Below are the records. List every line holding the word "люди".
=== Begin Enclosure ===
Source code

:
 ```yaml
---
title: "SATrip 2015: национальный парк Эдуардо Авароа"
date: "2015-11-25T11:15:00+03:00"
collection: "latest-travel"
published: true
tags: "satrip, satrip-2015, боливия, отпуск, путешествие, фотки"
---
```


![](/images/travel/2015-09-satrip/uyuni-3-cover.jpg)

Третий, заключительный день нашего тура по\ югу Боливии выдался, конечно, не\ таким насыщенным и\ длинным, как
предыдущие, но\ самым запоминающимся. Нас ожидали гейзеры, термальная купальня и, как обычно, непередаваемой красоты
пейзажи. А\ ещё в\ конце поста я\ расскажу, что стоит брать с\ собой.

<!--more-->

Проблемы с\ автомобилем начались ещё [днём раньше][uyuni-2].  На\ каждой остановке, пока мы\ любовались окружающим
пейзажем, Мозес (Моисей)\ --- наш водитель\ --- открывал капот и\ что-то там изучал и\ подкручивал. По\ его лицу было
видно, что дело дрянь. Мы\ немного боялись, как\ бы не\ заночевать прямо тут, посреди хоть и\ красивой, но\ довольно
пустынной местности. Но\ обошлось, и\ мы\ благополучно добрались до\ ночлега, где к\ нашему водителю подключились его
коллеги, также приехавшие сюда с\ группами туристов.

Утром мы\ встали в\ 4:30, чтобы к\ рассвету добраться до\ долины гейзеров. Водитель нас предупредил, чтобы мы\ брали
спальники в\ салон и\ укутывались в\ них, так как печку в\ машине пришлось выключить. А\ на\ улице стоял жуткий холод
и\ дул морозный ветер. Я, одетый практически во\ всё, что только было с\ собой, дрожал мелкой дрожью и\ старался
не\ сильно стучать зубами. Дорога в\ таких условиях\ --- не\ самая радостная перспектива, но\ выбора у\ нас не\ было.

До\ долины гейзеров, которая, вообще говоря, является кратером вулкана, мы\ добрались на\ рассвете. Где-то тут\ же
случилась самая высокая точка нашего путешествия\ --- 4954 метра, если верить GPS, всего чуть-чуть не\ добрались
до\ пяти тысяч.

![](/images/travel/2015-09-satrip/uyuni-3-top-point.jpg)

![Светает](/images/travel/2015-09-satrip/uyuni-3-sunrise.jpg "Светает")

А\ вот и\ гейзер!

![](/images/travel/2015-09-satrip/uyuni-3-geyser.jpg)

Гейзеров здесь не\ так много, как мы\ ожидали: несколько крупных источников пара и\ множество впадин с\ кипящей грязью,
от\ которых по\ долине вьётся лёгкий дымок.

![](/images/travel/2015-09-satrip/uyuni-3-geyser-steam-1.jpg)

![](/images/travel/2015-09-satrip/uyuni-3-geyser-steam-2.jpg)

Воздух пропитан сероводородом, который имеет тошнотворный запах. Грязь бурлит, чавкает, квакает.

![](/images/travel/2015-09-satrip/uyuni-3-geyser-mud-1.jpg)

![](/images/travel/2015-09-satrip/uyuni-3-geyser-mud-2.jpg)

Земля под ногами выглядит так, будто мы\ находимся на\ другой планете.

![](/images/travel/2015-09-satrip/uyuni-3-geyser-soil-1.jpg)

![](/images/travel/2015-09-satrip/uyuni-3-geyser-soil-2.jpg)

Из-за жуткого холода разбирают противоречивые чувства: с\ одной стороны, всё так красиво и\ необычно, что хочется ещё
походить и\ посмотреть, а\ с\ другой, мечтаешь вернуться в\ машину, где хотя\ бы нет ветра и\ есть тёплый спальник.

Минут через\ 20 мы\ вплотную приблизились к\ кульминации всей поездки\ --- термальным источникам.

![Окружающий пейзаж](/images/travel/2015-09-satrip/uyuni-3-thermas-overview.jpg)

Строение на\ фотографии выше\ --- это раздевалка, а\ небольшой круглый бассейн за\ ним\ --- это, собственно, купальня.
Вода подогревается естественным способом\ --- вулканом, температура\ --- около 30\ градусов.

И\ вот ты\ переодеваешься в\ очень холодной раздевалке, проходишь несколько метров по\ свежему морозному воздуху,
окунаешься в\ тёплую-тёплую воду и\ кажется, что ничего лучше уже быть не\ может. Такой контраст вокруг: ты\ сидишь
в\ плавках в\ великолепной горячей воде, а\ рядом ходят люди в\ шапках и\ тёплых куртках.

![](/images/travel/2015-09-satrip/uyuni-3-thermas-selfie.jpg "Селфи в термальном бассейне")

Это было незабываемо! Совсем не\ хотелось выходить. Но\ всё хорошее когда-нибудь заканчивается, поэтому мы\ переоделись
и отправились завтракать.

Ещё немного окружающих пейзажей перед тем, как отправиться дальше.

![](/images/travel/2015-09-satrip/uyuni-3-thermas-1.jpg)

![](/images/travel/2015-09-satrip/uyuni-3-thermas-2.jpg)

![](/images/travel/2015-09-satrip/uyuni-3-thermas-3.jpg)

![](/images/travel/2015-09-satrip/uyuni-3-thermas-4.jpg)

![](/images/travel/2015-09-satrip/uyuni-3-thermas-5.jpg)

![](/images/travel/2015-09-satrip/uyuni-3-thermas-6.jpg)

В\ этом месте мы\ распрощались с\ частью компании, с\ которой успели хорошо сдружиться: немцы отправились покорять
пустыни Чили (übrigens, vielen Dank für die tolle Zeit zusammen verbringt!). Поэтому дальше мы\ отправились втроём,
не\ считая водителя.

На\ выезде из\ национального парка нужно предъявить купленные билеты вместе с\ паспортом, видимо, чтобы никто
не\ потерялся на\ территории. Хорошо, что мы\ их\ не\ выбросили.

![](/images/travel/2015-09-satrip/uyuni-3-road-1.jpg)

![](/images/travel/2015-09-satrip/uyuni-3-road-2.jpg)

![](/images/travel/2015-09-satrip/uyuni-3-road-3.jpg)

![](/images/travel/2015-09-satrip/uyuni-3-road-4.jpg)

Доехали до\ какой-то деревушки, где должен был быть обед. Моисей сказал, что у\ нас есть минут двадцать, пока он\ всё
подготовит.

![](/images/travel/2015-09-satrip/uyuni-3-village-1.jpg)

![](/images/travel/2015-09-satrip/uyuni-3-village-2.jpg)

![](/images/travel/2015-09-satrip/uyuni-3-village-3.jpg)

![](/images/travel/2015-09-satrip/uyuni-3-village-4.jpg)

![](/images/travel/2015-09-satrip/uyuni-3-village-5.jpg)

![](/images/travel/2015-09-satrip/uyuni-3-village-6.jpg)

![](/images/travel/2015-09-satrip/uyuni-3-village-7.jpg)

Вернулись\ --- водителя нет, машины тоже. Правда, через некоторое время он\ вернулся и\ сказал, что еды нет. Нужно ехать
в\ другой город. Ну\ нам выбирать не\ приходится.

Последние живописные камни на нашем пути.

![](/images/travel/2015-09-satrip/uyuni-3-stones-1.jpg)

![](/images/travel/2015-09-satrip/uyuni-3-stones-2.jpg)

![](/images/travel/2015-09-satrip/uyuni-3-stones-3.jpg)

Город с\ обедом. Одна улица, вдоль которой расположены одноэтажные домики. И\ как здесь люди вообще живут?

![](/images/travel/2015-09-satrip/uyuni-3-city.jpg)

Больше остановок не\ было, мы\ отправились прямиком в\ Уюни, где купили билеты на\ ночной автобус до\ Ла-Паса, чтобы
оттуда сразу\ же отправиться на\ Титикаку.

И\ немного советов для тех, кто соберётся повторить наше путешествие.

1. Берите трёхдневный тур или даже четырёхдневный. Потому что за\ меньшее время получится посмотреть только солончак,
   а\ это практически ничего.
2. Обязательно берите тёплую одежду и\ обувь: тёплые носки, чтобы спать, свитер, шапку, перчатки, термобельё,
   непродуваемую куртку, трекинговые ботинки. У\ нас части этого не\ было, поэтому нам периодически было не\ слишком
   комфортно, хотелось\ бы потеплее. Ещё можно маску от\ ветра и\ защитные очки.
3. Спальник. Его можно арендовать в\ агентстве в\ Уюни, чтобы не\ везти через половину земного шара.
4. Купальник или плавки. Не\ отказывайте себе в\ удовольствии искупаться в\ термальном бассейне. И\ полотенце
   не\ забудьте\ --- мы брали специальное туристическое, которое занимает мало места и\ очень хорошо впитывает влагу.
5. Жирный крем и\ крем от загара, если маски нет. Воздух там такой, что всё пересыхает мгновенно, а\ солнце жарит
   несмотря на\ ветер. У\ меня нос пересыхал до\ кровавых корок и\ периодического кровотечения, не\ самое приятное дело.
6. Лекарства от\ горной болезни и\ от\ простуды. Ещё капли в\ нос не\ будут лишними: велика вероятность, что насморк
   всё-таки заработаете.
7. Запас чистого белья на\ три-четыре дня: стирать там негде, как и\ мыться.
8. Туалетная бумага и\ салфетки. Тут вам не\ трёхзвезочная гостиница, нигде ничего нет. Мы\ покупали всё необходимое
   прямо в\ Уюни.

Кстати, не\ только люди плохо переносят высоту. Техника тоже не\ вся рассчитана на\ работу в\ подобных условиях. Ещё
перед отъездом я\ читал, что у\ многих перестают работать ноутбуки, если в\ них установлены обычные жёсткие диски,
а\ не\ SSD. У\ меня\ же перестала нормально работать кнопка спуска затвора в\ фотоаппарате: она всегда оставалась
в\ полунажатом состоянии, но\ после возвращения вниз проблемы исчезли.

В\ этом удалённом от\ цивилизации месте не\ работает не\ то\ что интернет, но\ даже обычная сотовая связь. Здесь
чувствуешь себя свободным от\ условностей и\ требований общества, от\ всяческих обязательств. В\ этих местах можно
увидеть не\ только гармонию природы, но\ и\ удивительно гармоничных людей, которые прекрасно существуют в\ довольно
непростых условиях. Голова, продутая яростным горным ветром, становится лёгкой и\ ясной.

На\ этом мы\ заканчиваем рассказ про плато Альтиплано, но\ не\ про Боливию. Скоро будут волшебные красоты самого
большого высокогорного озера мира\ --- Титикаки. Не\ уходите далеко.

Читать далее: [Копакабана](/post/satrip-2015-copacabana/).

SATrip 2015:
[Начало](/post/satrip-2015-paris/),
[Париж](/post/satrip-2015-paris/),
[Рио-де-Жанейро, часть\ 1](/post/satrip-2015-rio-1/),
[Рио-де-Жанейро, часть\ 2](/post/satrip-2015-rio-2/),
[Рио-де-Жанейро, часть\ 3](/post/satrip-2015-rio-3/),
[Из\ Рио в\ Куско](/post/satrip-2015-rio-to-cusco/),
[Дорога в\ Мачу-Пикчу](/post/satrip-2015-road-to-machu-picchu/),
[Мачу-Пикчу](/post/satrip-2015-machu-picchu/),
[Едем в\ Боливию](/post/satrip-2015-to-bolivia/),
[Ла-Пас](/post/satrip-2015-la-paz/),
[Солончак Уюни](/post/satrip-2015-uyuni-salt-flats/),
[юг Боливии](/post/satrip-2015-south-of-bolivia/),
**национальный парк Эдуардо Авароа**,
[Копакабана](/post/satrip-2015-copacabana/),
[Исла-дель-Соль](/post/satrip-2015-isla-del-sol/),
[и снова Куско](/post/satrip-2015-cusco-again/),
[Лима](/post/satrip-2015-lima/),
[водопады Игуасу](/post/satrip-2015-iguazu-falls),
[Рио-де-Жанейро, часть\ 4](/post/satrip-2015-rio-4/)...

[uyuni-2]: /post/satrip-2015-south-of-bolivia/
=== End Enclosure ===
*Exercise result*:
в\ плавках в\ великолепной горячей воде, а\ рядом ходят люди в\ шапках и\ тёплых куртках.
Город с\ обедом. Одна улица, вдоль которой расположены одноэтажные домики. И\ как здесь люди вообще живут?
Кстати, не\ только люди плохо переносят высоту. Техника тоже не\ вся рассчитана на\ работу в\ подобных условиях. Ещё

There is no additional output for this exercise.